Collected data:
########

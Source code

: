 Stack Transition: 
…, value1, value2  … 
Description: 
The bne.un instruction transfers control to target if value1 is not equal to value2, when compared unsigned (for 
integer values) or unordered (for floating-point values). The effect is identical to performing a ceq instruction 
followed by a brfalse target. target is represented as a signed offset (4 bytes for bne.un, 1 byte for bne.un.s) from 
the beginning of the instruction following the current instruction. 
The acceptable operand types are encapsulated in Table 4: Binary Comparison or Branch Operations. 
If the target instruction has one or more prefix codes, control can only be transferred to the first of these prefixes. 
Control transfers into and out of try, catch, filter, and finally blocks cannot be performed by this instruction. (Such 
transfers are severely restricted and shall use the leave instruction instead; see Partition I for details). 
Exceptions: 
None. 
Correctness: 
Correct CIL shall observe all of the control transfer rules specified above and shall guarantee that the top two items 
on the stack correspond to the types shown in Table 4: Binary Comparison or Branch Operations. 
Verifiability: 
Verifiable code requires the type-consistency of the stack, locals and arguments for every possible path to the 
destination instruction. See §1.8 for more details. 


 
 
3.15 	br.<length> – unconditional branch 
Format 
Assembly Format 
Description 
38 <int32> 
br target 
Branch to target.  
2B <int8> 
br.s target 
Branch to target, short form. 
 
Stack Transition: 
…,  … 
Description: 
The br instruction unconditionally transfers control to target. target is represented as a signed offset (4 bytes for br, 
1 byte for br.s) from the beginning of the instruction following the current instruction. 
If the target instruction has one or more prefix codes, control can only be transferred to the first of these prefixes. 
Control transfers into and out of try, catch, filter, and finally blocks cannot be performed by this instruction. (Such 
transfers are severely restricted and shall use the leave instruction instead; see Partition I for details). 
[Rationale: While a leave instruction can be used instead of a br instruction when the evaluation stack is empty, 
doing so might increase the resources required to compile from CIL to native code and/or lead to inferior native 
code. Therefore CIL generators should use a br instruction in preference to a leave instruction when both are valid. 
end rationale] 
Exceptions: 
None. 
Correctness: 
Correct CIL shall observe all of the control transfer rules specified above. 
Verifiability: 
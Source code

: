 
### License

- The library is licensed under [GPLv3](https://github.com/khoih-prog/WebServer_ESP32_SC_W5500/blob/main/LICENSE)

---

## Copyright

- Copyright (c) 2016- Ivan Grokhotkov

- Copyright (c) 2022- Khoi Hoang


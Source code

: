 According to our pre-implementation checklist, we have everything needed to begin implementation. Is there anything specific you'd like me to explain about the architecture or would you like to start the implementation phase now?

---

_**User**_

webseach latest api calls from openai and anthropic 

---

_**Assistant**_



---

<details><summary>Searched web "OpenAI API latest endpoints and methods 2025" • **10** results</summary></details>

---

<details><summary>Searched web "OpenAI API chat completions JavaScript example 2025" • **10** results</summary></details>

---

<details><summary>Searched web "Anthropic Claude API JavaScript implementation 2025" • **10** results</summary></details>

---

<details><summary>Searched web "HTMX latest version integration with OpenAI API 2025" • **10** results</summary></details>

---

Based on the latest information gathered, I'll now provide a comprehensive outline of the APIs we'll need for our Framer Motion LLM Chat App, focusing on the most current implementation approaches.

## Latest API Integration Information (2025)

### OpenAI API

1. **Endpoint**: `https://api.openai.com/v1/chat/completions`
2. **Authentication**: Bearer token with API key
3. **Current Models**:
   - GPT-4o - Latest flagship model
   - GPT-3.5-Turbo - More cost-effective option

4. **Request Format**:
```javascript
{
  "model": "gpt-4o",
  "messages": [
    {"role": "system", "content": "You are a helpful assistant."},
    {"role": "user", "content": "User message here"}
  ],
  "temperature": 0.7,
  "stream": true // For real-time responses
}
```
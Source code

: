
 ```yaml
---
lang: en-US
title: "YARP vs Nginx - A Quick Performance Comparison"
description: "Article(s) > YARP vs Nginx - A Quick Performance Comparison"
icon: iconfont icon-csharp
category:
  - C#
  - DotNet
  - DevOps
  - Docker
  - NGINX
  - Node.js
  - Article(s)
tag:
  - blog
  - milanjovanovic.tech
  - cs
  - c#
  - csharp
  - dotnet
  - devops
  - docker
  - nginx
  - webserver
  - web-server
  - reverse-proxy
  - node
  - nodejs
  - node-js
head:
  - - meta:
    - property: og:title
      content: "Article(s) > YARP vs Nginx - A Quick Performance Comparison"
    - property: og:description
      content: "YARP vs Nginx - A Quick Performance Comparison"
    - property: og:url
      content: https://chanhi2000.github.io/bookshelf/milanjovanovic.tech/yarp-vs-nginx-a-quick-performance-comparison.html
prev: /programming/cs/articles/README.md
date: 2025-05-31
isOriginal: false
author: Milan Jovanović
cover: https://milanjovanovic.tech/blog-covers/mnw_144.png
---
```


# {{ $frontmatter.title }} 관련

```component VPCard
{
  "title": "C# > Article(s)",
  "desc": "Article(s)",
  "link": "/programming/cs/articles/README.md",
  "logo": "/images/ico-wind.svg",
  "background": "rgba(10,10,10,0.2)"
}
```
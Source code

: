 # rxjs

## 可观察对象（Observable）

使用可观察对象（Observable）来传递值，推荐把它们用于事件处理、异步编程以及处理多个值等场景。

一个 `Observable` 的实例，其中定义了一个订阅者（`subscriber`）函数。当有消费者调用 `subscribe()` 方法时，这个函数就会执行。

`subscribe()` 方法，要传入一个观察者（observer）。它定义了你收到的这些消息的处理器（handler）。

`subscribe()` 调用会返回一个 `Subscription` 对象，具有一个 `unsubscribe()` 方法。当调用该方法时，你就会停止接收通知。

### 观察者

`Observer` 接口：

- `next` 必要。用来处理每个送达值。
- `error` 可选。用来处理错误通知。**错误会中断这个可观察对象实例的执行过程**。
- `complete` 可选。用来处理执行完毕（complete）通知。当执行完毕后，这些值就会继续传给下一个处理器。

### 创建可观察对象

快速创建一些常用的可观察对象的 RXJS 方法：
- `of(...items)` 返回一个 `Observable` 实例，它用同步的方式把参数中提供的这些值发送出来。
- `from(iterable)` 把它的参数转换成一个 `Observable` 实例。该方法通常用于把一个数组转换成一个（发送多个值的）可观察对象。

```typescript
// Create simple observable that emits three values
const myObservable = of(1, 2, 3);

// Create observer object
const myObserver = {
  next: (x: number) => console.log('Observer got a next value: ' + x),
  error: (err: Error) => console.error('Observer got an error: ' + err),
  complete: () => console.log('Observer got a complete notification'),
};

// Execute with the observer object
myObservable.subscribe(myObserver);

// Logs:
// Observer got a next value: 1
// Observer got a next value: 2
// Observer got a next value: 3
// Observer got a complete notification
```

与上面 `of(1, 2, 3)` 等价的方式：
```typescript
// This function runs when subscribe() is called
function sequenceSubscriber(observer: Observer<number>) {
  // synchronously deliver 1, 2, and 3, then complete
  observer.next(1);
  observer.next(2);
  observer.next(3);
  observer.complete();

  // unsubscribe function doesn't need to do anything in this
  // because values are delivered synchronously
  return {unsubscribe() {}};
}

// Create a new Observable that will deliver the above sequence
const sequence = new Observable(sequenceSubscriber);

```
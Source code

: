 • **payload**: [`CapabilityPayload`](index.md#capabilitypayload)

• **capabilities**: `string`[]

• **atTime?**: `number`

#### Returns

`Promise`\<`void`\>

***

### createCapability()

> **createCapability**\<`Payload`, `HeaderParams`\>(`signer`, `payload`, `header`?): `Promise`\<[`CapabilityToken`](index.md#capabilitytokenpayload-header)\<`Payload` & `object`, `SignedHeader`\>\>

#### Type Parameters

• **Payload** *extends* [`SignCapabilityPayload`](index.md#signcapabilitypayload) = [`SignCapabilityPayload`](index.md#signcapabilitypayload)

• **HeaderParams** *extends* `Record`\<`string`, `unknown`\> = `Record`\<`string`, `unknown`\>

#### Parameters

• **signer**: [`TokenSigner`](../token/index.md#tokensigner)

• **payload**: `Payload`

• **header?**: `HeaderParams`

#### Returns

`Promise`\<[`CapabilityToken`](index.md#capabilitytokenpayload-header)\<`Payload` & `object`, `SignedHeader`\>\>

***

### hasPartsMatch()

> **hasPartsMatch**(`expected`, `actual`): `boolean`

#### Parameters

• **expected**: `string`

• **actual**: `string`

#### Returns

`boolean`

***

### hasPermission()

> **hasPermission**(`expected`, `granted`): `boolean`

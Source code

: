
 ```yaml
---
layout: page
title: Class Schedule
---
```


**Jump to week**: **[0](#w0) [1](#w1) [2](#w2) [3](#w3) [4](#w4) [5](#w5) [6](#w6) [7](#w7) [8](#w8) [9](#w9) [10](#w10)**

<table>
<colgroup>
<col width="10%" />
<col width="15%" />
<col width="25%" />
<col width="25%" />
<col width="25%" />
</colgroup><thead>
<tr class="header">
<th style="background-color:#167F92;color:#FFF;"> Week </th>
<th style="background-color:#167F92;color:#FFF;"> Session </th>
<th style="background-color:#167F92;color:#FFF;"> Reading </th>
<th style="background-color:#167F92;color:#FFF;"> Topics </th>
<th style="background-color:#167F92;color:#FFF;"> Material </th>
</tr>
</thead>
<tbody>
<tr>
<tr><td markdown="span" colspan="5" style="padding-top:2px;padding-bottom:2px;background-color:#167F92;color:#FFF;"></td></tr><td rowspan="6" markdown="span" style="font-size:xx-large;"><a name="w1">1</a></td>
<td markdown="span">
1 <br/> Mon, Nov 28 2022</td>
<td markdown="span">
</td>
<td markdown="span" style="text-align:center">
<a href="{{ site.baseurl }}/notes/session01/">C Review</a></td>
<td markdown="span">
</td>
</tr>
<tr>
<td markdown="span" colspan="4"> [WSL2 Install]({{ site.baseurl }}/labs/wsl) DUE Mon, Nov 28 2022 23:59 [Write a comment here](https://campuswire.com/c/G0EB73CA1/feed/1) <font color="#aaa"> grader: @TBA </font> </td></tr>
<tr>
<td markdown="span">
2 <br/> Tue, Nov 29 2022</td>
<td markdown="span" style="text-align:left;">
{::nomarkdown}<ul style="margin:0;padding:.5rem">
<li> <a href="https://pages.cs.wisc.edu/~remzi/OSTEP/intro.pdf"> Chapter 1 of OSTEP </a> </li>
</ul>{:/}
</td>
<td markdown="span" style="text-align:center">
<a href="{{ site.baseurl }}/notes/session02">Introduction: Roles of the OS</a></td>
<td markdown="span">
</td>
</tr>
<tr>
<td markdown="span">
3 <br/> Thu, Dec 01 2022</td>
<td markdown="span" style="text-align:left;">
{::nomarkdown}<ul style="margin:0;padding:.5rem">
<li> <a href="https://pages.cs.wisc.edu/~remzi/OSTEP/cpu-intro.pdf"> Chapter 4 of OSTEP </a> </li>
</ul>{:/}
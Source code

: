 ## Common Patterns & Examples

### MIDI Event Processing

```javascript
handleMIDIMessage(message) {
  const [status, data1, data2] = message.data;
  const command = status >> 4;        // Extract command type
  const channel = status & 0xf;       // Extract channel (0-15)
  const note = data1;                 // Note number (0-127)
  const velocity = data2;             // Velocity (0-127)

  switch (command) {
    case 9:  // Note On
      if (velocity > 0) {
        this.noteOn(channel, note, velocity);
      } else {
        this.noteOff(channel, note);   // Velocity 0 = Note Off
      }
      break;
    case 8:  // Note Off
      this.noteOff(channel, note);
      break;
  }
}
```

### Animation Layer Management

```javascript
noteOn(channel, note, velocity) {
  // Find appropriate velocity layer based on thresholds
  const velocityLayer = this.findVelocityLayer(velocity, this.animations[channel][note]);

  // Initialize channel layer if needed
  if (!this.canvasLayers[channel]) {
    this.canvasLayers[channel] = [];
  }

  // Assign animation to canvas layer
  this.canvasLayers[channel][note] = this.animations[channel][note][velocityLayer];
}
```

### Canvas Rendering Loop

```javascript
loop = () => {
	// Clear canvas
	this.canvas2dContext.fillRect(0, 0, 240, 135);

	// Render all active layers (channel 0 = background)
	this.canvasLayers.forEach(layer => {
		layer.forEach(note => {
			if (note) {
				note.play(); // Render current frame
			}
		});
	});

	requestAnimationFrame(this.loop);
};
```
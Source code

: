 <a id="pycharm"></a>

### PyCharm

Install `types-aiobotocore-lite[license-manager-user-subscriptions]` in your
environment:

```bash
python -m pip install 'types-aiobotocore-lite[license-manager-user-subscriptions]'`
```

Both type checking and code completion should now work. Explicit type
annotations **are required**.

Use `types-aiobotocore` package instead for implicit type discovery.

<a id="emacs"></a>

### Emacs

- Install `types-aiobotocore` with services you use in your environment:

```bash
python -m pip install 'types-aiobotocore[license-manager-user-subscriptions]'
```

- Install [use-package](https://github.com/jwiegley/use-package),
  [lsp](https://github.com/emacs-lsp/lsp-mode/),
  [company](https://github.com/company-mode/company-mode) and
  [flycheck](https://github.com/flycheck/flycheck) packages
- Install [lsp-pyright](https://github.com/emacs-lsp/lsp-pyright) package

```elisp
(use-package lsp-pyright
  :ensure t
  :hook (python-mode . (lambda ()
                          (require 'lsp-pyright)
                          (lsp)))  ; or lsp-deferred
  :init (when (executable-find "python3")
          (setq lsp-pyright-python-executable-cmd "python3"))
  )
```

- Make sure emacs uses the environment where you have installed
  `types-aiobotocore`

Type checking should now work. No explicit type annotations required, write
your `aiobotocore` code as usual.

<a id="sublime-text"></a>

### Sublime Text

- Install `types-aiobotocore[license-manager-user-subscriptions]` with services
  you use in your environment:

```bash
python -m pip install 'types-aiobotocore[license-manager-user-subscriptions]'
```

########

§ **What you are asked to do**: From the records above, pull out each line that has "Transition".

§ **Task answer**:
: Stack Transition: 
Stack Transition: 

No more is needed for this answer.